▶ _DATA EXTRACT_

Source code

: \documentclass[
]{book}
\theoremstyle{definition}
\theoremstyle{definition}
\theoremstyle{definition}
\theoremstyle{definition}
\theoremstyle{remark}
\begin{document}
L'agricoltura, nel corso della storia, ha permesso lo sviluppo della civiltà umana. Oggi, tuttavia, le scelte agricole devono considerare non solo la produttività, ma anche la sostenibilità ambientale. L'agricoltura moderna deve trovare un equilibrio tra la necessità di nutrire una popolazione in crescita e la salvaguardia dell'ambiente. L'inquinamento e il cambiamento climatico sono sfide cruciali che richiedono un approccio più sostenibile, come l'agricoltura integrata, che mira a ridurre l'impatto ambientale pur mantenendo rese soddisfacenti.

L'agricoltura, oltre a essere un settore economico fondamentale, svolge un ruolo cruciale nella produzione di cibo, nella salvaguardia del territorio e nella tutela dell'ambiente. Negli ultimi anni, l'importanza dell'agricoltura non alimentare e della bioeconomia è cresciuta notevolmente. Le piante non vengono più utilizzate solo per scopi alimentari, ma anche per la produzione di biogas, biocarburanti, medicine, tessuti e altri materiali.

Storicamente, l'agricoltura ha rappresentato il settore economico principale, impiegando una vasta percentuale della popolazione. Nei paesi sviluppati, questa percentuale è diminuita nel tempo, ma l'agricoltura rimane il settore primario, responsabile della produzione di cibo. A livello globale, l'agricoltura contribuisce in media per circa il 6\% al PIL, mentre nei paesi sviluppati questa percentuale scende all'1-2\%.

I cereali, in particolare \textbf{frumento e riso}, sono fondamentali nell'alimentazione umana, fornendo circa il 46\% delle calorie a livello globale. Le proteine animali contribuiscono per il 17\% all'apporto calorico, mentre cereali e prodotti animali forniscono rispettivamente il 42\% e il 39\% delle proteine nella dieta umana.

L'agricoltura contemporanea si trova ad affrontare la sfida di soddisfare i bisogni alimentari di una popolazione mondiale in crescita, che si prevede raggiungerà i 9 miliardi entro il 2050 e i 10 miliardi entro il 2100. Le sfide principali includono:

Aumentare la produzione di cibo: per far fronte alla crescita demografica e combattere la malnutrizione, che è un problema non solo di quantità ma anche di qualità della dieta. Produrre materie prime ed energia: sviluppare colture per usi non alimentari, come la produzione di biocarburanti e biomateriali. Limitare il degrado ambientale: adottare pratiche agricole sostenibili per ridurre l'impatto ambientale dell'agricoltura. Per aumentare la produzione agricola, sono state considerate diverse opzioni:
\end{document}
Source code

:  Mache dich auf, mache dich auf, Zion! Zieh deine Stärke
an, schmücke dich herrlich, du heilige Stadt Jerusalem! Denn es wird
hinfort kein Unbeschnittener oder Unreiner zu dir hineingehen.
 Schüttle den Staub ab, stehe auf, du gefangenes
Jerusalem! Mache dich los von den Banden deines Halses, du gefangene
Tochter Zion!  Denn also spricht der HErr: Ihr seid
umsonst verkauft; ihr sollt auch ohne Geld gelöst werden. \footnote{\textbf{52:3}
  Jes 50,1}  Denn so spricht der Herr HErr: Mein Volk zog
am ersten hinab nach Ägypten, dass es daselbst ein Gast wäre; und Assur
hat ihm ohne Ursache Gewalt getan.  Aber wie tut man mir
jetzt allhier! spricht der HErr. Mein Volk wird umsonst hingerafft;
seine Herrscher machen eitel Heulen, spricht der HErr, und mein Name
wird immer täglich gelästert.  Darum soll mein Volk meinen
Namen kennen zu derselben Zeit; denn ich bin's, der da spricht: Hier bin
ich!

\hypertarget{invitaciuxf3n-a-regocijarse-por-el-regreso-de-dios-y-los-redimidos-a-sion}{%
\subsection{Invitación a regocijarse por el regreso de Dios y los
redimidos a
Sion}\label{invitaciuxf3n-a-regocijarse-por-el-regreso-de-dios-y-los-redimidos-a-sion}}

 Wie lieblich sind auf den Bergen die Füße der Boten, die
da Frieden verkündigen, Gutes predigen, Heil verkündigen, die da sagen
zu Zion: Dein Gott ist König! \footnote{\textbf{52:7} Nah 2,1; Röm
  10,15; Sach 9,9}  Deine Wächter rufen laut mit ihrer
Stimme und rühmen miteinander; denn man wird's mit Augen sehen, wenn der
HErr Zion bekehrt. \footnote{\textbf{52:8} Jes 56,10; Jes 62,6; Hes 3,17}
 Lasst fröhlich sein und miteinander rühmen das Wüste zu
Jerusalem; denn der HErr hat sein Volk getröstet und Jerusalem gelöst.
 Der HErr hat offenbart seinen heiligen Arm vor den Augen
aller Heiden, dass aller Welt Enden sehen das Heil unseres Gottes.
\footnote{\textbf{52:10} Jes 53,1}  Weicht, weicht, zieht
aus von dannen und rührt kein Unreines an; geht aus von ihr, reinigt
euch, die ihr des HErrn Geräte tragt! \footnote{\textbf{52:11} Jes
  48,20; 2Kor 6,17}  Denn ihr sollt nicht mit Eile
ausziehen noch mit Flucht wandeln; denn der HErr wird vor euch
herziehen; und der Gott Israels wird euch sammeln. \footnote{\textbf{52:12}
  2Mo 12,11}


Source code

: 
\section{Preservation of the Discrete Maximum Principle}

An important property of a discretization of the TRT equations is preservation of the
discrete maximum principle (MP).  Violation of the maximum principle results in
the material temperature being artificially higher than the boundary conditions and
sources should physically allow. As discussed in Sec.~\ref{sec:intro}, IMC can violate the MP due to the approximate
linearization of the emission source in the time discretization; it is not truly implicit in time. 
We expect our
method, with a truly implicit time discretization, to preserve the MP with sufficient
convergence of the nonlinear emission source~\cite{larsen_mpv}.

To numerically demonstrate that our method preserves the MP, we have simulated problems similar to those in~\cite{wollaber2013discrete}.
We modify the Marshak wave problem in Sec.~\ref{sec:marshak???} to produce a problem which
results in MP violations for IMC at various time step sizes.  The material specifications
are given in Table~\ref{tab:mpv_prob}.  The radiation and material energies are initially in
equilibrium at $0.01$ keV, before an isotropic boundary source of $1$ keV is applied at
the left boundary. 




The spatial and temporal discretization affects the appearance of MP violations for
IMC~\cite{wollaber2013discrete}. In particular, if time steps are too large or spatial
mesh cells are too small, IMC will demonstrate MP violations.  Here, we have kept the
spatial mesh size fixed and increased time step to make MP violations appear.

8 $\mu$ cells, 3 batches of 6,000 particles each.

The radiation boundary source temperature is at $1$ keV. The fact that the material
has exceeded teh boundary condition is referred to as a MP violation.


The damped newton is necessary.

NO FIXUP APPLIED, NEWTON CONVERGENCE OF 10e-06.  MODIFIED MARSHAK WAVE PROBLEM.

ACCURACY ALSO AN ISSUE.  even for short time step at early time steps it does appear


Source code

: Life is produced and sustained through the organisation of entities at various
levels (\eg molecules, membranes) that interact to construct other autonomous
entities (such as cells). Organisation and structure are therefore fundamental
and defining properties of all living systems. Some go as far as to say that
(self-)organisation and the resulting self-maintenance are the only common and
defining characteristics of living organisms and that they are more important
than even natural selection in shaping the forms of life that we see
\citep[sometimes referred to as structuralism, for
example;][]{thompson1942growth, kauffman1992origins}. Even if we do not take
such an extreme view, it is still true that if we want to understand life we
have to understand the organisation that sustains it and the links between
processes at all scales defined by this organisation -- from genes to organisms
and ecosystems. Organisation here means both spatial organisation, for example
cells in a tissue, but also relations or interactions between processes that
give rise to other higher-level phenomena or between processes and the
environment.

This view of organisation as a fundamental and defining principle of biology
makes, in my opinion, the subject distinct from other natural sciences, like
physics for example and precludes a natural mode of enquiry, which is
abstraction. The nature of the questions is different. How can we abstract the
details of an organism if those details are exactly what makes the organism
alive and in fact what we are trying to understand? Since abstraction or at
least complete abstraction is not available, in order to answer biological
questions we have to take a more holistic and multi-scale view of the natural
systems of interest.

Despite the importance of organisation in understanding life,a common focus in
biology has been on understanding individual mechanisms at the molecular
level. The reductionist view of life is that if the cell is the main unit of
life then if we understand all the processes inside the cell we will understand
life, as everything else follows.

▶ _TASK BRIEF_
Count every line above that includes the string "miteinander", and answer with the count only.

▶ _FINAL ANSWER_
2